CATALOG DOCTOR: It's hard to envision new ideas when you keep staring at the same old bag of tools. To stimulate your thinking, break away from the catalog world, see what the rest of the world is doing, then think about how you can apply that to your catalog.
Collect All Your Junk Mail
Most catalog marketers save all the catalogs in their mailboxes, but throw out the rest of their ad mail. Start saving those unwanted direct mail envelopes, postcards and self-mailers; then study them. Look at copy, design and offers to stimulate new thinking for your covers and intro spreads. Study formats, too. There might be great ideas to spice up your contact strategy between catalog mailings.

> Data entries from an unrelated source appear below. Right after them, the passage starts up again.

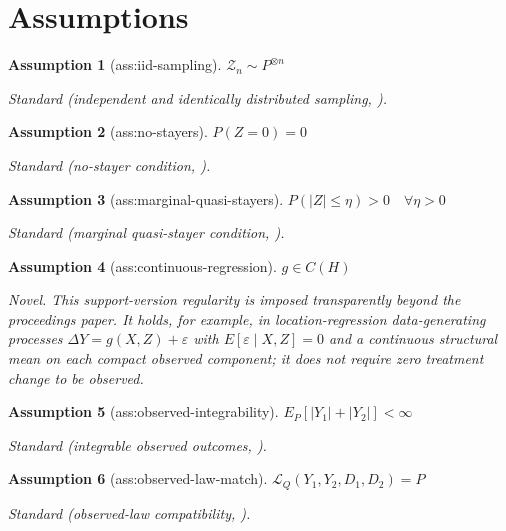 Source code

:\documentclass{article}
\newtheorem{assumption}{Assumption}
\begin{document}
\section{Assumptions}

\begin{assumption}[ass:iid-sampling]\label{ass:iid-sampling}
\(\mathcal Z_n\sim P^{\otimes n}\)
\par\smallskip\noindent\emph{Standard} (independent and identically distributed sampling, \cite{deChaisemartinDHaultfoeuilleVazquezBare2024NoStayers}).
\end{assumption}

\begin{assumption}[ass:no-stayers]\label{ass:no-stayers}
\(P(Z=0)=0\)
\par\smallskip\noindent\emph{Standard} (no-stayer condition, \cite{deChaisemartinDHaultfoeuilleVazquezBare2024NoStayers}).
\end{assumption}

\begin{assumption}[ass:marginal-quasi-stayers]\label{ass:marginal-quasi-stayers}
\(P(|Z|\le\eta)>0\quad\forall\eta>0\)
\par\smallskip\noindent\emph{Standard} (marginal quasi-stayer condition, \cite{deChaisemartinDHaultfoeuilleVazquezBare2024NoStayers}).
\end{assumption}

\begin{assumption}[ass:continuous-regression]\label{ass:continuous-regression}
\(g\in C(H)\)
\par\smallskip\noindent\emph{Novel.} This support-version regularity is imposed transparently beyond the proceedings paper. It holds, for example, in location-regression data-generating processes \(\Delta Y=g(X,Z)+\varepsilon\) with \(E[\varepsilon\mid X,Z]=0\) and a continuous structural mean on each compact observed component; it does not require zero treatment change to be observed.
\end{assumption}

\begin{assumption}[ass:observed-integrability]\label{ass:observed-integrability}
\(E_P[|Y_1|+|Y_2|]<\infty\)
\par\smallskip\noindent\emph{Standard} (integrable observed outcomes, \cite{deChaisemartinDHaultfoeuilleVazquezBare2024NoStayers}).
\end{assumption}

\begin{assumption}[ass:observed-law-match]\label{ass:observed-law-match}
\(\mathcal L_Q(Y_1,Y_2,D_1,D_2)=P\)
\par\smallskip\noindent\emph{Standard} (observed-law compatibility, \cite{BeresteanuMolchanovMolinari2011ConvexMomentPredictions}).
\end{assumption}
\end{document}
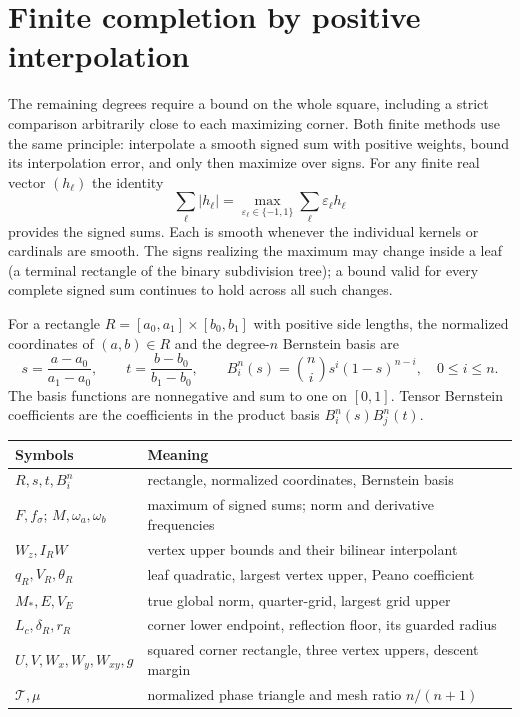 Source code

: \section{Finite completion by positive interpolation}
\label{sec:certificates}
The remaining degrees require a bound on the whole square, including a
strict comparison arbitrarily close to each maximizing corner. Both finite
methods use the same principle: interpolate a smooth signed sum with positive
weights, bound its interpolation error, and only then maximize over signs.
For any finite real vector $(h_\ell)$ the identity
\[
 \sum_\ell|h_\ell|=\max_{\varepsilon_\ell\in\{-1,1\}}
                         \sum_\ell\varepsilon_\ell h_\ell
\]
provides the signed sums. Each is smooth whenever the individual
kernels or cardinals are smooth. The signs realizing the maximum may
change inside a leaf (a terminal rectangle of the binary subdivision tree); a bound valid for every complete signed sum
continues to hold across all such changes.

For a rectangle $R=[a_0,a_1]\times[b_0,b_1]$ with positive side lengths,
the normalized coordinates of $(a,b)\in R$ and the degree-$n$
Bernstein basis are
\[
 s=\frac{a-a_0}{a_1-a_0},\qquad
 t=\frac{b-b_0}{b_1-b_0},\qquad
 B_i^n(s)=\binom ni s^i(1-s)^{n-i},\quad 0\leq i\leq n.
\]
The basis functions are nonnegative and sum to one on $[0,1]$.
Tensor Bernstein coefficients are the coefficients in the product
basis $B_i^n(s)B_j^n(t)$.

\begin{center}\small
\begin{tabular}{@{}ll@{}}\toprule
Symbols & Meaning\\\midrule
$R,s,t,B_i^n$ & rectangle, normalized coordinates, Bernstein basis\\
$F,f_\sigma$; $M,\omega_a,\omega_b$ & maximum of signed sums; norm and derivative frequencies\\
$W_z,I_RW$ & vertex upper bounds and their bilinear interpolant\\
$q_R,V_R,\theta_R$ & leaf quadratic, largest vertex upper, Peano coefficient\\
$M_*,E,V_E$ & true global norm, quarter-grid, largest grid upper\\
$L_c,\delta_R,r_R$ & corner lower endpoint, reflection floor, its guarded radius\\
$U,V,W_x,W_y,W_{xy},g$ & squared corner rectangle, three vertex uppers, descent margin\\
$\mathcal T,\mu$ & normalized phase triangle and mesh ratio $n/(n+1)$\\\bottomrule
\end{tabular}
\end{center}

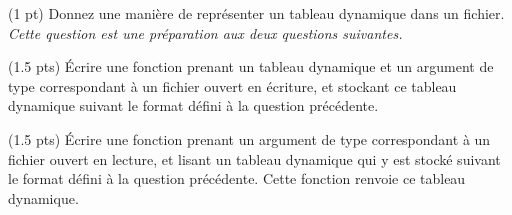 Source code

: \question (1 pt) Donnez une mani{\`e}re de repr{\'e}senter un tableau
dynamique dans un fichier. \emph{Cette question est une pr{\'e}paration
  aux deux questions suivantes.}

\question (1.5 pts) {\'E}crire une fonction prenant un tableau dynamique
et un argument de type  correspondant {\`a} un fichier
ouvert en {\'e}criture, et stockant ce tableau dynamique suivant le format
d{\'e}fini {\`a} la question pr{\'e}c{\'e}dente. 

\question (1.5 pts) {\'E}crire une fonction prenant un argument de type
 correspondant {\`a} un fichier ouvert en lecture, et lisant
un tableau dynamique qui y est stock{\'e} suivant le format d{\'e}fini {\`a} la
question pr{\'e}c{\'e}dente. Cette fonction renvoie ce tableau dynamique.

Attend Noncatalog Conferences
Take Ty Pennington's keynote at the DMA08 Conference. What does the host of "Extreme Makeover: Home Edition" have to do with catalogs? Nothing. But he explained how he meets and learns about each family for whom he designs a home. Catalog mailers study data, demographics and pie charts about their audiences. But slicing and dicing numbers about audiences isolates you from them, too. How often do you meet them one on one? Not often enough, if at all. You can't meet everyone, but meeting even a few customers makes your?catalogs more relevant.
Read What Customers Read
Conduct a survey to learn what magazines your customers read. Then subscribe to them all. Study them for type treatments, use of negative space, color palettes, copy voice, etc. Are they busier than you thought? More serene? More fun? Are there clever graphics that aid scannability, or interesting callouts or tips? Reading these magazines helps you to get into your customers' heads and see a piece of the world they see. Magazine ideas can help you update copy and layouts so they're more relevant to today's customers.
Study Your Spam
Look closely at all those emails you get, whether you signed up for them or not. What subject lines caught your attention, prompting you to open them? These can stimulate your thinking about front cover messages and big spread headlines inside your book. Once opened, what graphics caught your eye? Were heads or cross-sells in places you didn't expect? You can take ideas from this instant-access medium to make your catalog more powerful and accessible in today's marketplace.
Visit an Art Museum
One of the definitions of "great art" is that it's timeless. That is, enough people agreed that it was great art, century after century, that we still call it great art today. That must mean great art speaks to something deep down inside people that many share in common.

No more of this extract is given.